Usługa dotyczy jedynie wybranych kierunków. - Ubezpieczenie dostępne jest dla klientów Itaki, którzy planują podróż do Bułgarii, Egiptu, Grecji, Włoch, Portugalii, Turcji lub Hiszpanii - wskazuje Piotr Henicz.
"Nie jesteśmy w stanie dać gwarancji dobrej pogody"
Dlaczego biuro zdecydowało się wprowadzić takie rozwiązanie? Czy była to próba wyjścia naprzeciw klientom, którzy narzekali z powodu wykupionej już wycieczki i niesprzyjającej pogody? - Na pewno w wielu destynacjach, do których wysyłamy naszych klientów, pogoda jest lepsza niż nad polskim morzem, ale niestety nigdzie nie ma 100 procent pewności dobrej pogody czy braku deszczu - zauważa Piotr Henicz.

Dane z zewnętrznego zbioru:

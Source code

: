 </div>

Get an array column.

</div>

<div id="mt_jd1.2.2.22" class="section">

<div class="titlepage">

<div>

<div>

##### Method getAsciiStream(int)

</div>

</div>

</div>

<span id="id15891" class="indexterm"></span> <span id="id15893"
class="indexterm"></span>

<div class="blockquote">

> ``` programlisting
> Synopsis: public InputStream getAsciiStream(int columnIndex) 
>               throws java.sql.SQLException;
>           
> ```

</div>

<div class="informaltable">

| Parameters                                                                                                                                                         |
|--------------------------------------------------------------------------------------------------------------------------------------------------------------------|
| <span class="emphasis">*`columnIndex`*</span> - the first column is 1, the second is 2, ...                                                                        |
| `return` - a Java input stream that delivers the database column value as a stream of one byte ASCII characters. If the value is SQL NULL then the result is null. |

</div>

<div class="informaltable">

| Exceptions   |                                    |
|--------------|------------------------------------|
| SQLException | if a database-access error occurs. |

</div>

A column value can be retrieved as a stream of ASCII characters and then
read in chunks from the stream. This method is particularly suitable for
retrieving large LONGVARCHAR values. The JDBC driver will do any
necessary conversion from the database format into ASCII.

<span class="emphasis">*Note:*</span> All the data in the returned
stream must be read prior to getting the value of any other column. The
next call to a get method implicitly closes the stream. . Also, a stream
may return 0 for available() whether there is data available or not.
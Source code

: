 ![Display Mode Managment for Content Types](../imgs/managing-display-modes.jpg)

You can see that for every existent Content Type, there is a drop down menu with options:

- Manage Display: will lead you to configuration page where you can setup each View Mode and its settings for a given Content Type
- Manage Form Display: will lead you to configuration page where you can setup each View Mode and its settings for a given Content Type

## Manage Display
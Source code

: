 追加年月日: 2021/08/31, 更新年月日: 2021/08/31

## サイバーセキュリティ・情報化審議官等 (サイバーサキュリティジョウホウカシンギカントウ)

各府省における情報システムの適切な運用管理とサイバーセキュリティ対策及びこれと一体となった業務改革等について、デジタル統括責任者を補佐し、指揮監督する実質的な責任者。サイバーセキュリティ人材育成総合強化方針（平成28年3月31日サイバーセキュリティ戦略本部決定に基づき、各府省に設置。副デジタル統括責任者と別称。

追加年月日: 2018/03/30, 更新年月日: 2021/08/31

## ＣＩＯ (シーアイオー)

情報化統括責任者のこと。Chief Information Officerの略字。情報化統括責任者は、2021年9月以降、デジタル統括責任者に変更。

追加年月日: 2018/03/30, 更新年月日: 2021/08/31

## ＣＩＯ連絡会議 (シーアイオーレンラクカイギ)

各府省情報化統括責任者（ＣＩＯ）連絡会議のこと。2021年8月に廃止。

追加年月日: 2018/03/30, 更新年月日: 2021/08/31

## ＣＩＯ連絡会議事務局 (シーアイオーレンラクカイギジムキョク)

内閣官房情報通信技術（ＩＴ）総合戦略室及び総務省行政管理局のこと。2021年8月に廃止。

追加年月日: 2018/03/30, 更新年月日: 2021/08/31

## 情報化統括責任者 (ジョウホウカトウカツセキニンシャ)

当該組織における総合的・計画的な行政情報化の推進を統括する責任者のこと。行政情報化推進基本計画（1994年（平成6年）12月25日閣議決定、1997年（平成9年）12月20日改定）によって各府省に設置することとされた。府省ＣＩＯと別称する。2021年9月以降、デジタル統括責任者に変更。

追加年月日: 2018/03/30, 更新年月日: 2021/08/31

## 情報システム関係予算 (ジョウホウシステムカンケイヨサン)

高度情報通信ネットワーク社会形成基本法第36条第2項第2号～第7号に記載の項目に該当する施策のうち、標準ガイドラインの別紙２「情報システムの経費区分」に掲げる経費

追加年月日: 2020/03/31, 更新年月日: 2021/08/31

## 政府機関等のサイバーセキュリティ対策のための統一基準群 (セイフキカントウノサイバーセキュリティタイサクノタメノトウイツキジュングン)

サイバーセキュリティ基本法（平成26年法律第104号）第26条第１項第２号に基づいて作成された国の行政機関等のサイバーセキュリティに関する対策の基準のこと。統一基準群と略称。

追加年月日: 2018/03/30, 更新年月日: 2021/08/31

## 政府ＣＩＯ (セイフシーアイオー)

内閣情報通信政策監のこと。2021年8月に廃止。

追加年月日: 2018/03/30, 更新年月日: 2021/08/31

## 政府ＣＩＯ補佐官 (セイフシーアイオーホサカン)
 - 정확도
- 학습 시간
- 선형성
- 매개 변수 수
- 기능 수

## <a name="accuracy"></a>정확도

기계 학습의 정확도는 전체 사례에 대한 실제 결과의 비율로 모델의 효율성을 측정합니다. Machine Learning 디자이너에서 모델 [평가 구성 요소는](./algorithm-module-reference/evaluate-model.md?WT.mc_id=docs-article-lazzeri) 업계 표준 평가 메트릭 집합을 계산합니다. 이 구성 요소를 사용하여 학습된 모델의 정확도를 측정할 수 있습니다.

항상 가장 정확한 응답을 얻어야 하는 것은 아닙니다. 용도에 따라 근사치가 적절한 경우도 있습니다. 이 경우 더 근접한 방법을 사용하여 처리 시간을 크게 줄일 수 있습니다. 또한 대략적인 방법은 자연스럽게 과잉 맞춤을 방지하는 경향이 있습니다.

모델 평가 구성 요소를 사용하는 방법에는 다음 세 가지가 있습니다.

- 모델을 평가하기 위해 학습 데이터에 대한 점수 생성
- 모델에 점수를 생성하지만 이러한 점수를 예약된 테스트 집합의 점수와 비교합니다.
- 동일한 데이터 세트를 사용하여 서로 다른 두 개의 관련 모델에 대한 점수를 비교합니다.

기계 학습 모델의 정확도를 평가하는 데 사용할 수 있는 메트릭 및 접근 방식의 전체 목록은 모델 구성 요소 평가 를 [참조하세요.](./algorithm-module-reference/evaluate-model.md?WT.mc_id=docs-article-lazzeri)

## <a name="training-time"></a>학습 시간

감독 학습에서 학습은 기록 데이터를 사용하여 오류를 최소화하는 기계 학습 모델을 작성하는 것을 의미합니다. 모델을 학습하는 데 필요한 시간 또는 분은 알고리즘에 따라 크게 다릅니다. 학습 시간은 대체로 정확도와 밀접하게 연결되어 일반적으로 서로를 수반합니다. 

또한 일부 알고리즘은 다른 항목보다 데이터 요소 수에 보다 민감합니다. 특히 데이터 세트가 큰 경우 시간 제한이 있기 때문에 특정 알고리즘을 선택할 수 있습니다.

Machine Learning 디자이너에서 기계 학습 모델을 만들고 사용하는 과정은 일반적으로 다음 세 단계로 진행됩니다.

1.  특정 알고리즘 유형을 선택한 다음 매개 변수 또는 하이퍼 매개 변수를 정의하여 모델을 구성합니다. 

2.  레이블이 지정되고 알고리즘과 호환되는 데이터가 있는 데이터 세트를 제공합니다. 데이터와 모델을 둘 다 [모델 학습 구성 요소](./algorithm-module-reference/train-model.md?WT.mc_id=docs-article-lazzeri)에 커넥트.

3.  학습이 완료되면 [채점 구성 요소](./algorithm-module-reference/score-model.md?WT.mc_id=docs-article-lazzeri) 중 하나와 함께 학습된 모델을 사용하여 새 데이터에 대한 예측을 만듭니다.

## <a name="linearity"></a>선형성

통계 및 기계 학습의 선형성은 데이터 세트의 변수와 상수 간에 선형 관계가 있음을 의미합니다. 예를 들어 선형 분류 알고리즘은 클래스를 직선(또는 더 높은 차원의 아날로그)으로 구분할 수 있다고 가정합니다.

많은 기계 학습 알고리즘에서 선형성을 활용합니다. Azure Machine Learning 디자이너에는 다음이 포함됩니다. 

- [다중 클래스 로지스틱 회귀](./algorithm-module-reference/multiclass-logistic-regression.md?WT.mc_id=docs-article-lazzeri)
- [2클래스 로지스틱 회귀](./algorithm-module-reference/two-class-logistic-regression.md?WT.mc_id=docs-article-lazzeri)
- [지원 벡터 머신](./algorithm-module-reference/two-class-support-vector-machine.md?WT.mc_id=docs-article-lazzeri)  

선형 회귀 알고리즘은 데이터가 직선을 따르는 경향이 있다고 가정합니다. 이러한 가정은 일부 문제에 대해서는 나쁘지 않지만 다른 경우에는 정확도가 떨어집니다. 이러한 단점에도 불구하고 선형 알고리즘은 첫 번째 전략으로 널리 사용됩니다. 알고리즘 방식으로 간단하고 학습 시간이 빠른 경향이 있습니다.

Nie jesteśmy w stanie dać gwarancji dobrej pogody, ale jeśli dla kogoś deszcz stanowi dyskomfort, jest sposób, żeby w pewien sposób to zrekompensować. Idea produktu wynika z ankiety, którą przeprowadziliśmy wśród klientów. Wielu z nich wskazywało, że zła pogoda mogłaby znacząco obniżyć satysfakcję z wyjazdu, a 70 proc. z nich wskazało na deszcz jako najbardziej niepożądany czynnik pogodowy
- wskazuje.
Choć w Polsce to nowość, ubezpieczenie od deszczu oferował już np. jeden z amerykańskich hoteli. W połowie kwietnia br. ofertę zwrotu pieniędzy za deszczową pogodę w trakcie pobytu złożył klientom hotel Renwick na Manhattanie w Nowym Jorku. Jak podawał portal Fy4Free.pl, zwrot zostanie zrealizowany w sytuacji, gdy między godziną 9.00 a 19.00 (w trakcie pobytu danego gościa w hotelu) deszcz będzie padać co najmniej przez 2 godziny.